In 1965, Ghana's currency situation was defined by the newly introduced
Ghanaian Pound (¢G), which had replaced the West African Pound just two years prior in 1963. This change was a significant symbol of economic sovereignty under President Kwame Nkrumah, severing the direct colonial currency link. However, the currency operated within a fixed exchange rate system, pegged to the British Pound Sterling at par, which tied Ghana's monetary policy closely to that of the United Kingdom.

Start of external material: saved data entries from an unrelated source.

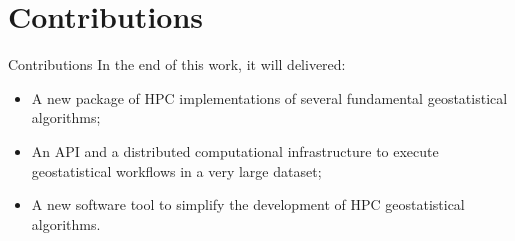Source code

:\section{Contributions}
\begin{frame}{Contributions}
	In the end of this work, it will delivered:
    \begin{itemize}
    	\item A new package of HPC implementations of several fundamental geostatistical algorithms;
        \item An API and a distributed computational infrastructure to execute geostatistical workflows in a very large dataset;
        \item A new software tool to simplify the development of HPC geostatistical algorithms. 
    \end{itemize}
\end{frame}




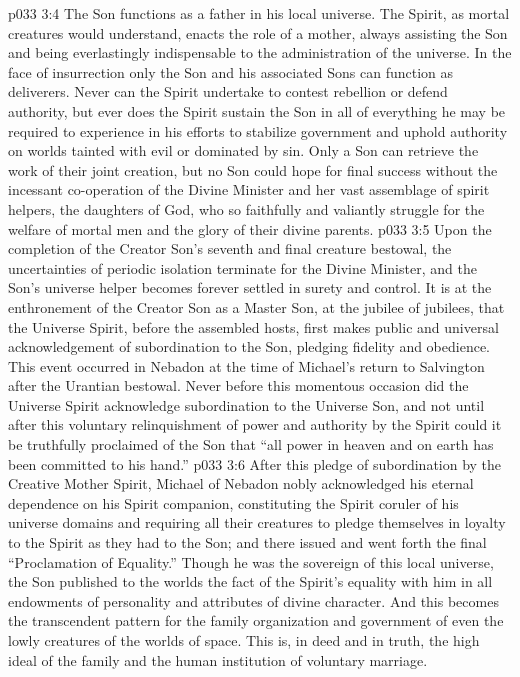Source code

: \vs p033 3:4 \pc The Son functions as a father in his local universe. The Spirit, as mortal creatures would understand, enacts the role of a mother, always assisting the Son and being everlastingly indispensable to the administration of the universe. In the face of insurrection only the Son and his associated Sons can function as deliverers. Never can the Spirit undertake to contest rebellion or defend authority, but ever does the Spirit sustain the Son in all of everything he may be required to experience in his efforts to stabilize government and uphold authority on worlds tainted with evil or dominated by sin. Only a Son can retrieve the work of their joint creation, but no Son could hope for final success without the incessant co\hyp{}operation of the Divine Minister and her vast assemblage of spirit helpers, the daughters of God, who so faithfully and valiantly struggle for the welfare of mortal men and the glory of their divine parents.
\vs p033 3:5 Upon the completion of the Creator Son’s seventh and final creature bestowal, the uncertainties of periodic isolation terminate for the Divine Minister, and the Son’s universe helper becomes forever settled in surety and control. It is at the enthronement of the Creator Son as a Master Son, at the jubilee of jubilees, that the Universe Spirit, before the assembled hosts, first makes public and universal acknowledgement of subordination to the Son, pledging fidelity and obedience. This event occurred in Nebadon at the time of Michael’s return to Salvington after the Urantian bestowal. Never before this momentous occasion did the Universe Spirit acknowledge subordination to the Universe Son, and not until after this voluntary relinquishment of power and authority by the Spirit could it be truthfully proclaimed of the Son that “all power in heaven and on earth has been committed to his hand.”
\vs p033 3:6 After this pledge of subordination by the Creative Mother Spirit, Michael of Nebadon nobly acknowledged his eternal dependence on his Spirit companion, constituting the Spirit coruler of his universe domains and requiring all their creatures to pledge themselves in loyalty to the Spirit as they had to the Son; and there issued and went forth the final “Proclamation of Equality.” Though he was the sovereign of this local universe, the Son published to the worlds the fact of the Spirit’s equality with him in all endowments of personality and attributes of divine character. And this becomes the transcendent pattern for the family organization and government of even the lowly creatures of the worlds of space. This is, in deed and in truth, the high ideal of the family and the human institution of voluntary marriage.
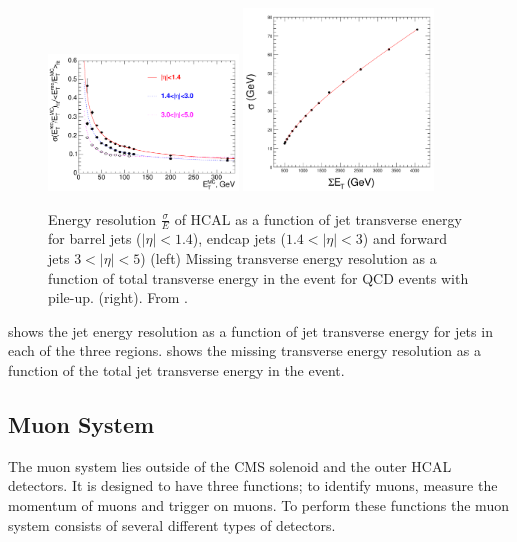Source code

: \begin{figure}[htp]
  \centering
  \includegraphics[width=0.45\textwidth]{hcal_performance}
  \includegraphics[width=0.45\textwidth]{met_res}
  \caption{Energy resolution $\frac{\sigma}{E}$ of HCAL as a function of jet
  \label{fig:HCAL}
transverse energy for barrel jets ($|\eta| < 1.4$), endcap jets ($1.4<|\eta| <
3$) and forward jets $3<|\eta| < 5$) (left)
Missing transverse energy resolution as a function of total transverse energy in
the event for QCD events with pile-up. (right). From \cite{cms}.}
\end{figure}

 shows the jet energy resolution as a function of jet
transverse energy for jets in each of the three regions. 
shows the missing transverse energy resolution as a function of the total jet
transverse energy in the event.

\subsection{Muon System}
The muon system lies outside of the CMS solenoid and the outer HCAL detectors.
It is designed to have three functions; to identify muons, measure the momentum
of muons and trigger on muons. To perform these functions the muon system
consists of several different types of detectors.

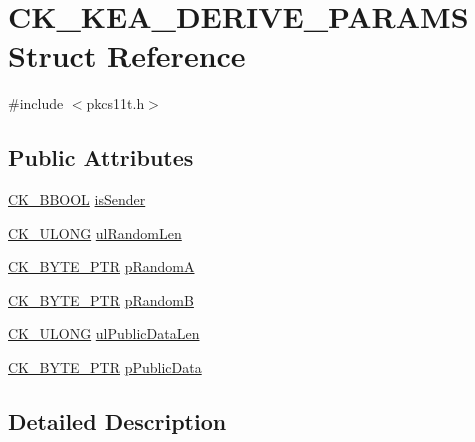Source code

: \hypertarget{struct_c_k___k_e_a___d_e_r_i_v_e___p_a_r_a_m_s}{}\section{C\+K\+\_\+\+K\+E\+A\+\_\+\+D\+E\+R\+I\+V\+E\+\_\+\+P\+A\+R\+A\+MS Struct Reference}
\label{struct_c_k___k_e_a___d_e_r_i_v_e___p_a_r_a_m_s}


{\ttfamily \#include $<$pkcs11t.\+h$>$}

\subsection*{Public Attributes}
\begin{DoxyCompactItemize}
\item 
\hyperlink{pkcs11t_8h_abd07a1bba363f8083080b9328e67b491}{C\+K\+\_\+\+B\+B\+O\+OL} \hyperlink{struct_c_k___k_e_a___d_e_r_i_v_e___p_a_r_a_m_s_af0877d5766fe83380e61e44ffa913c28}{is\+Sender}
\item 
\hyperlink{pkcs11t_8h_a35181858a3b7a0a81f49d180d8f446ef}{C\+K\+\_\+\+U\+L\+O\+NG} \hyperlink{struct_c_k___k_e_a___d_e_r_i_v_e___p_a_r_a_m_s_a262da7e616b091eb5287cd0c04334c21}{ul\+Random\+Len}
\item 
\hyperlink{pkcs11t_8h_a3d7233a4077fbaf7ae76b64da0a62a21}{C\+K\+\_\+\+B\+Y\+T\+E\+\_\+\+P\+TR} \hyperlink{struct_c_k___k_e_a___d_e_r_i_v_e___p_a_r_a_m_s_a5c0c4f6be3ecb7ee67527cbbd282e3f0}{p\+RandomA}
\item 
\hyperlink{pkcs11t_8h_a3d7233a4077fbaf7ae76b64da0a62a21}{C\+K\+\_\+\+B\+Y\+T\+E\+\_\+\+P\+TR} \hyperlink{struct_c_k___k_e_a___d_e_r_i_v_e___p_a_r_a_m_s_a271ca66a7ee8901646bbce325f79693a}{p\+RandomB}
\item 
\hyperlink{pkcs11t_8h_a35181858a3b7a0a81f49d180d8f446ef}{C\+K\+\_\+\+U\+L\+O\+NG} \hyperlink{struct_c_k___k_e_a___d_e_r_i_v_e___p_a_r_a_m_s_ab5dc5d78b8ef7e9b47131a892724d147}{ul\+Public\+Data\+Len}
\item 
\hyperlink{pkcs11t_8h_a3d7233a4077fbaf7ae76b64da0a62a21}{C\+K\+\_\+\+B\+Y\+T\+E\+\_\+\+P\+TR} \hyperlink{struct_c_k___k_e_a___d_e_r_i_v_e___p_a_r_a_m_s_a78d21f7c6d0e1088469f8fee48088266}{p\+Public\+Data}
\end{DoxyCompactItemize}


\subsection{Detailed Description}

This period was one of underlying economic strain. Nkrumah's ambitious industrialization and infrastructure projects, funded by heavy borrowing and drawing down substantial foreign reserves accumulated during the 1950s cocoa boom, led to growing budget and trade deficits. While the currency's value was officially stable, these pressures created an overvaluation, discouraging exports and encouraging imports, which further drained reserves. The economy was becoming increasingly dependent on volatile cocoa prices, and the fixed peg masked the growing disequilibrium.
Consequently, by the end of 1965, the Ghanaian Pound was under severe pressure, though this was not yet fully apparent in everyday transactions. The fundamental imbalances would culminate just a few months later, in February 1966, following Nkrumah's overthrow in a coup, when the new government was forced to devalue the currency by 30% and later redenominate it as the Cedi. Thus, 1965 represents the final year of an artificially stable currency regime, immediately preceding a major monetary crisis and reform.